English: Your stop is right there.
Spanish: Su parada es ahi.
Pronounced: Soo pah-rah-dah ace ah-ee.
A booklet of collected Farebox Spanish phrases is available free either from your garage or the Training Department. An audiocassette that accompanies the booklet is also available at no charge. Want one? Leave a message with Joe Smolen at 503-962-7411
Stretches can reduce chance of injury
by Kurt Wilkinson, Safety Specialist
I began at Tri-Met this January after graduating from college in December 2000. One of my many duties as a Safety Specialist is to represent the Safety Department at the Center, Powell and Merlo Transportation Safety Committee meetings.
A recent topic of discussion at the safety meetings has been concern towards reducing the amount of bus operator strains and sprain injuries. The stretches in this and future issues, will provide operators with exercises that can be done during layovers or lengthy stops to reduce stiffness and tightening of muscles, and lower the probability of getting injured while driving.
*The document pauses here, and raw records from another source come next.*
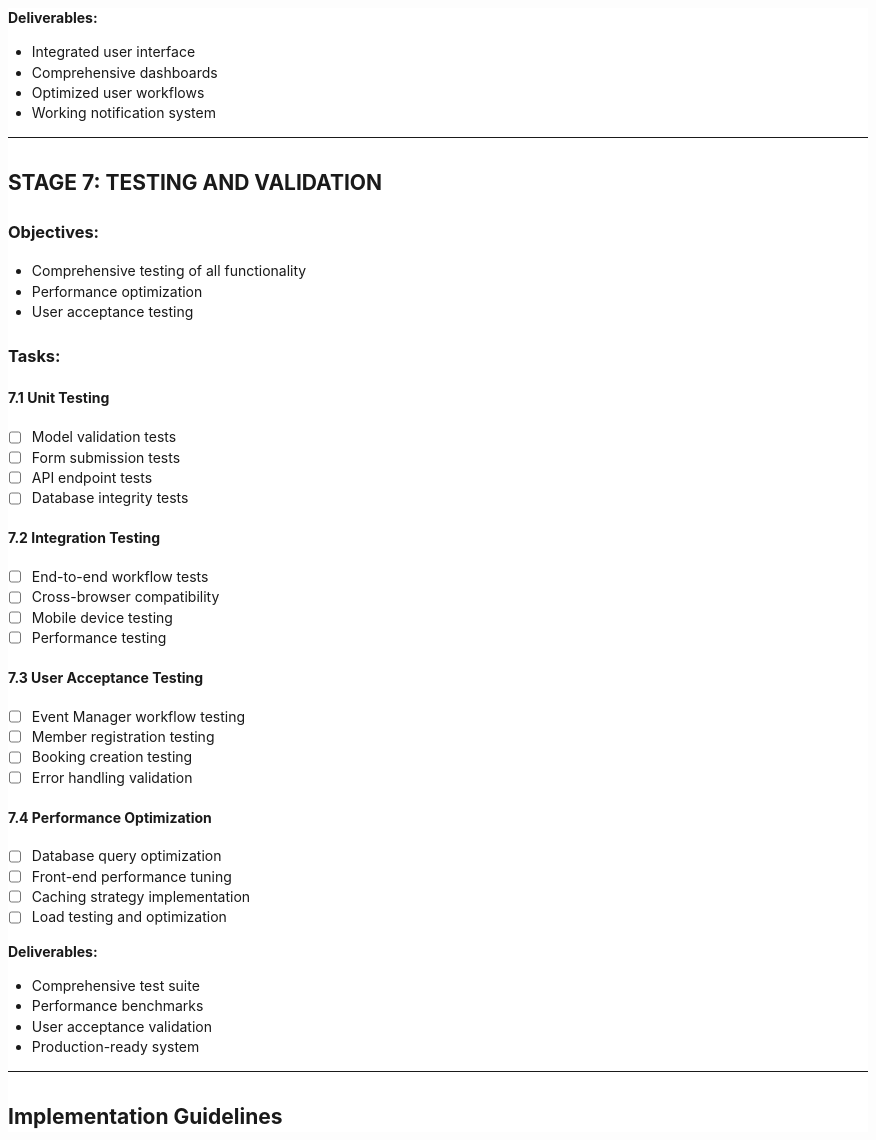 **Deliverables:**
- Integrated user interface
- Comprehensive dashboards
- Optimized user workflows
- Working notification system

---

## STAGE 7: TESTING AND VALIDATION

### Objectives:
- Comprehensive testing of all functionality
- Performance optimization
- User acceptance testing

### Tasks:

#### 7.1 Unit Testing
- [ ] Model validation tests
- [ ] Form submission tests
- [ ] API endpoint tests
- [ ] Database integrity tests

#### 7.2 Integration Testing
- [ ] End-to-end workflow tests
- [ ] Cross-browser compatibility
- [ ] Mobile device testing
- [ ] Performance testing

#### 7.3 User Acceptance Testing
- [ ] Event Manager workflow testing
- [ ] Member registration testing
- [ ] Booking creation testing
- [ ] Error handling validation

#### 7.4 Performance Optimization
- [ ] Database query optimization
- [ ] Front-end performance tuning
- [ ] Caching strategy implementation
- [ ] Load testing and optimization

**Deliverables:**
- Comprehensive test suite
- Performance benchmarks
- User acceptance validation
- Production-ready system

---

## Implementation Guidelines
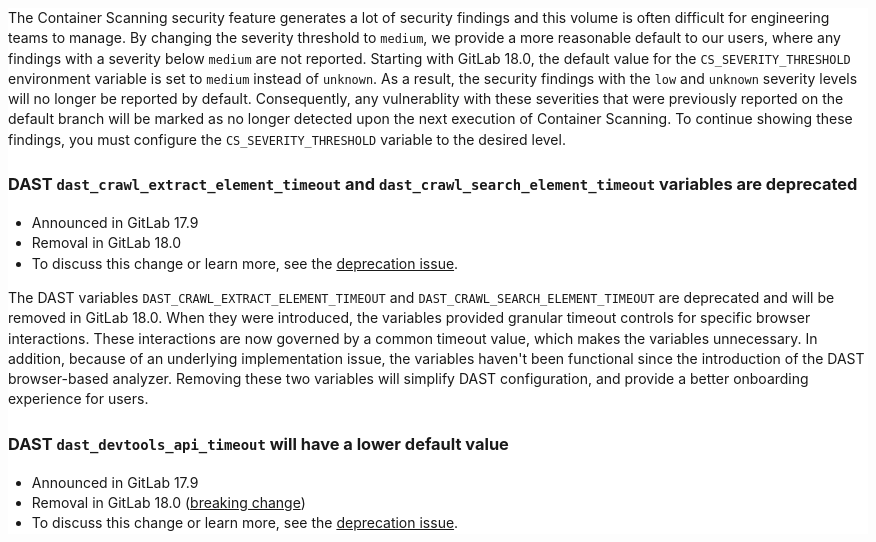 </div>

The Container Scanning security feature generates a lot of security findings and this volume is often difficult for engineering teams to manage.
By changing the severity threshold to `medium`, we provide a more reasonable default to our users, where any findings with a severity below `medium` are not reported.
Starting with GitLab 18.0, the default value for the `CS_SEVERITY_THRESHOLD` environment variable is set to `medium` instead of `unknown`. As a result, the security findings with the `low` and `unknown`
severity levels will no longer be reported by default. Consequently, any vulnerablity with these severities that were previously reported on the default branch will be marked as no longer detected
upon the next execution of Container Scanning.
To continue showing these findings, you must configure the `CS_SEVERITY_THRESHOLD` variable to the desired level.

</div>

<div class="deprecation " data-milestone="18.0">

### DAST `dast_crawl_extract_element_timeout` and `dast_crawl_search_element_timeout` variables are deprecated

<div class="deprecation-notes">

- Announced in GitLab <span class="milestone">17.9</span>
- Removal in GitLab <span class="milestone">18.0</span>
- To discuss this change or learn more, see the [deprecation issue](https://gitlab.com/gitlab-org/gitlab/-/issues/517250).

</div>

The DAST variables `DAST_CRAWL_EXTRACT_ELEMENT_TIMEOUT` and `DAST_CRAWL_SEARCH_ELEMENT_TIMEOUT` are deprecated and will be removed in GitLab 18.0.
When they were introduced, the variables provided granular timeout controls for specific browser interactions. These interactions are now governed by a common timeout value, which makes the variables unnecessary. In addition, because of an underlying implementation issue, the variables haven't been functional since the introduction of the DAST browser-based analyzer.
Removing these two variables will simplify DAST configuration, and provide a better onboarding experience for users.

</div>

<div class="deprecation breaking-change" data-milestone="18.0">

### DAST `dast_devtools_api_timeout` will have a lower default value

<div class="deprecation-notes">

- Announced in GitLab <span class="milestone">17.9</span>
- Removal in GitLab <span class="milestone">18.0</span> ([breaking change](https://docs.gitlab.com/ee/update/terminology.html#breaking-change))
- To discuss this change or learn more, see the [deprecation issue](https://gitlab.com/gitlab-org/gitlab/-/issues/517254).

</div>
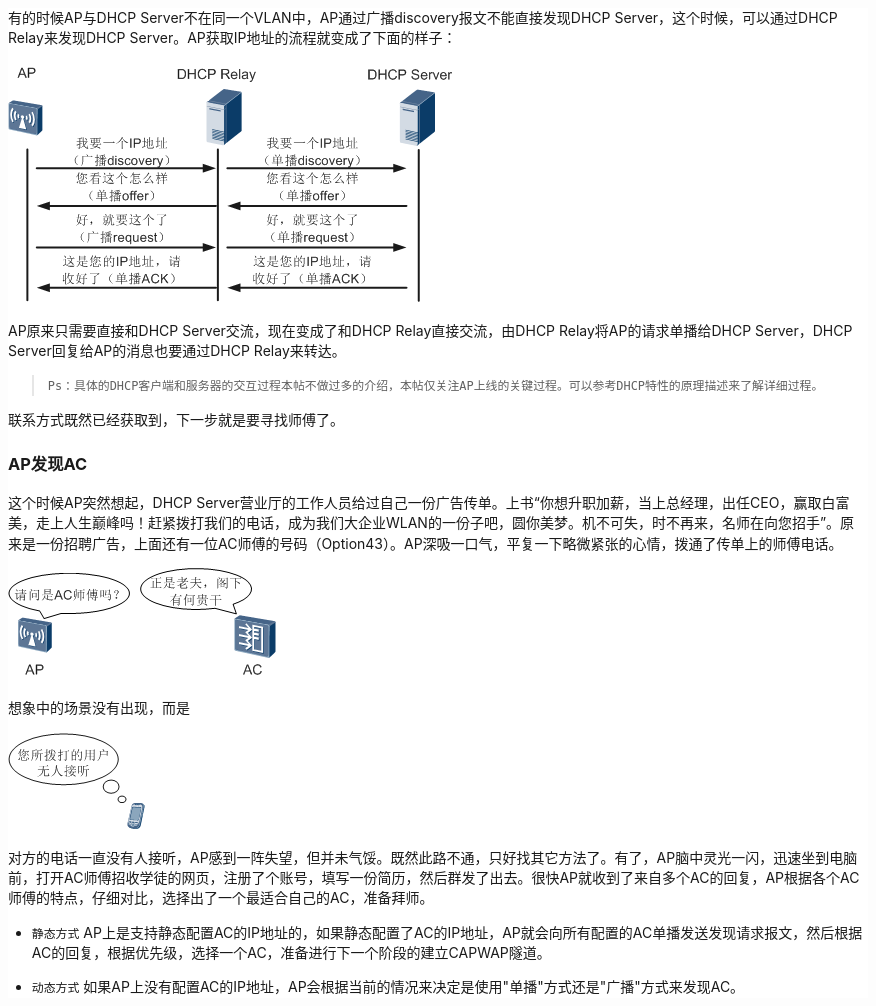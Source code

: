 有的时候AP与DHCP Server不在同一个VLAN中，AP通过广播discovery报文不能直接发现DHCP Server，这个时候，可以通过DHCP Relay来发现DHCP Server。AP获取IP地址的流程就变成了下面的样子：

 ![img](/img/in-post/wlan_fitm/541ac7d241534.png)

AP原来只需要直接和DHCP Server交流，现在变成了和DHCP Relay直接交流，由DHCP Relay将AP的请求单播给DHCP Server，DHCP Server回复给AP的消息也要通过DHCP Relay来转达。

> `Ps：具体的DHCP客户端和服务器的交互过程本帖不做过多的介绍，本帖仅关注AP上线的关键过程。可以参考DHCP特性的原理描述来了解详细过程。`

联系方式既然已经获取到，下一步就是要寻找师傅了。

### AP发现AC

这个时候AP突然想起，DHCP Server营业厅的工作人员给过自己一份广告传单。上书“你想升职加薪，当上总经理，出任CEO，赢取白富美，走上人生巅峰吗！赶紧拨打我们的电话，成为我们大企业WLAN的一份子吧，圆你美梦。机不可失，时不再来，名师在向您招手”。原来是一份招聘广告，上面还有一位AC师傅的号码（Option43）。AP深吸一口气，平复一下略微紧张的心情，拨通了传单上的师傅电话。

 ![img](/img/in-post/wlan_fitm/541ac80b4854b.png)

想象中的场景没有出现，而是

 ![img](/img/in-post/wlan_fitm/541ac8163d024.png)

对方的电话一直没有人接听，AP感到一阵失望，但并未气馁。既然此路不通，只好找其它方法了。有了，AP脑中灵光一闪，迅速坐到电脑前，打开AC师傅招收学徒的网页，注册了个账号，填写一份简历，然后群发了出去。很快AP就收到了来自多个AC的回复，AP根据各个AC师傅的特点，仔细对比，选择出了一个最适合自己的AC，准备拜师。

- `静态方式`
AP上是支持静态配置AC的IP地址的，如果静态配置了AC的IP地址，AP就会向所有配置的AC单播发送发现请求报文，然后根据AC的回复，根据优先级，选择一个AC，准备进行下一个阶段的建立CAPWAP隧道。

- `动态方式`
如果AP上没有配置AC的IP地址，AP会根据当前的情况来决定是使用"单播"方式还是"广播"方式来发现AC。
This information came from TEI employees at Center Street. TEI is a great resource for preventing sprain/strain injuries. Although stretching will not prevent all injuries, a regular stretching routine can reduce your chances of injuring muscles or joints while on the road or at home. A small amount of time spent stretching may prevent a long painful recovery from a torn muscle.
Here are stretches for back, shoulders and arms:
1. From a standing position, with your knees slightly bent (1 inch), gently pull your elbow behind your head as you bend from your hips to the side. Hold an easy stretch for 10 seconds. Do both sides. Keeping your knees slightly bent will give you better balance while you stretch.
2. Reach behind your head and down as far as you can with your left hand and, if you are able, grab your right hand coming up, palm out. Grab fingers and hold. Many will not be albe to do this stretch without help. Hold only as long as fairly comfortable. If your hands do not meet, try one of these:
3. Have someone pull your hands slowly toward each other until you get an easy stretch and hold it. Do not stretch too far. You may get a great stretch without having you fingers touching. Stretch within your limits.
4. Drop a towel behind your head. With your upper arm bent, reach up with your other arm to hold on to the end of the towel. Gradually move your hand up on the towel, pulling your upper arm down, until your hands are touching.
Sept. 6—Eastside MAX turned 15, and has racked up 134.8 million rides since opening Sept. 6, 1986, equaling 96 rides for every person living in the Portland metro area.
Today, Sept. 12—Vote for Operator of the Month and Mini-Run of the Quarter from 4a-8p at all garages.